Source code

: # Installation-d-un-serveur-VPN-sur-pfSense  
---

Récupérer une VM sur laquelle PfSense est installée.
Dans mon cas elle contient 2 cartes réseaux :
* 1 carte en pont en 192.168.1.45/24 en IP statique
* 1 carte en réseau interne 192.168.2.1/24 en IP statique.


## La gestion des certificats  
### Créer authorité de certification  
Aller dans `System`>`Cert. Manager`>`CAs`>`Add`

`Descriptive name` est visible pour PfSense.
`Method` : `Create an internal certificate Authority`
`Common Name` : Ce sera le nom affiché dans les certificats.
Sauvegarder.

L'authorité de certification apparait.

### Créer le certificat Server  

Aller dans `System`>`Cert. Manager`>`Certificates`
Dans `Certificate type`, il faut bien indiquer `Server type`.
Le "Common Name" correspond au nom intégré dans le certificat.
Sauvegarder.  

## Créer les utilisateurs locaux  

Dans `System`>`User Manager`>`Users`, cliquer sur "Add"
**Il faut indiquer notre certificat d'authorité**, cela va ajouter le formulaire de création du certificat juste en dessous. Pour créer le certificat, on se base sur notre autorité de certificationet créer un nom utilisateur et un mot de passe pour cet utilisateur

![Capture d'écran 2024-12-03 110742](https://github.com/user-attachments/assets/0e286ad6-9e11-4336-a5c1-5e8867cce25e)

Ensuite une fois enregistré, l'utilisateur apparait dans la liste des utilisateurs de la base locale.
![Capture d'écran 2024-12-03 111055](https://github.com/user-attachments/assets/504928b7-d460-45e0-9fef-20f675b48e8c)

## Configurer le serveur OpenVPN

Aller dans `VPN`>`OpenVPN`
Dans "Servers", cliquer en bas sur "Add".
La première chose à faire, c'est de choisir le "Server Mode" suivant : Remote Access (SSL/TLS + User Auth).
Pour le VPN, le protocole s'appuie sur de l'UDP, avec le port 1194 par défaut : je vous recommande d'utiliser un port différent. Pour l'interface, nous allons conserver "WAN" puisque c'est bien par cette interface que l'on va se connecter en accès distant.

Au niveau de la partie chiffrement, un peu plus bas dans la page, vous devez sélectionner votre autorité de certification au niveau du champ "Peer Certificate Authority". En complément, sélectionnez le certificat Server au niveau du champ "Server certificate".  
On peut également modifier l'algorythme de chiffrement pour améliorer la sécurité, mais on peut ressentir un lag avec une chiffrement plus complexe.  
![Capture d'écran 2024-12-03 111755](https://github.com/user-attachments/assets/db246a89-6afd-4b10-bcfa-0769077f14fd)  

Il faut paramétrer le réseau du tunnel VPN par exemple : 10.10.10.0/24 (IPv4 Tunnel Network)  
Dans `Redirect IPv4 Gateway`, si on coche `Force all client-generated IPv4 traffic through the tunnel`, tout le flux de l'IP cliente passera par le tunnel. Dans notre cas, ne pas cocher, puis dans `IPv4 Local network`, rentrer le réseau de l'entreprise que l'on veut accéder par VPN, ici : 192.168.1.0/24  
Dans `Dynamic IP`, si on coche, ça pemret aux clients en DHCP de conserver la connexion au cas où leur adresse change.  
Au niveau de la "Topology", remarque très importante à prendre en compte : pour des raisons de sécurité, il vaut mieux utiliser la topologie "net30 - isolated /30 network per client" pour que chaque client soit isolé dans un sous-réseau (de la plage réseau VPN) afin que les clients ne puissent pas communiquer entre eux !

■ Aim of the exercise
Tally the lines above that contain the word "Manager", and reply with only the number.

■ Written answer
3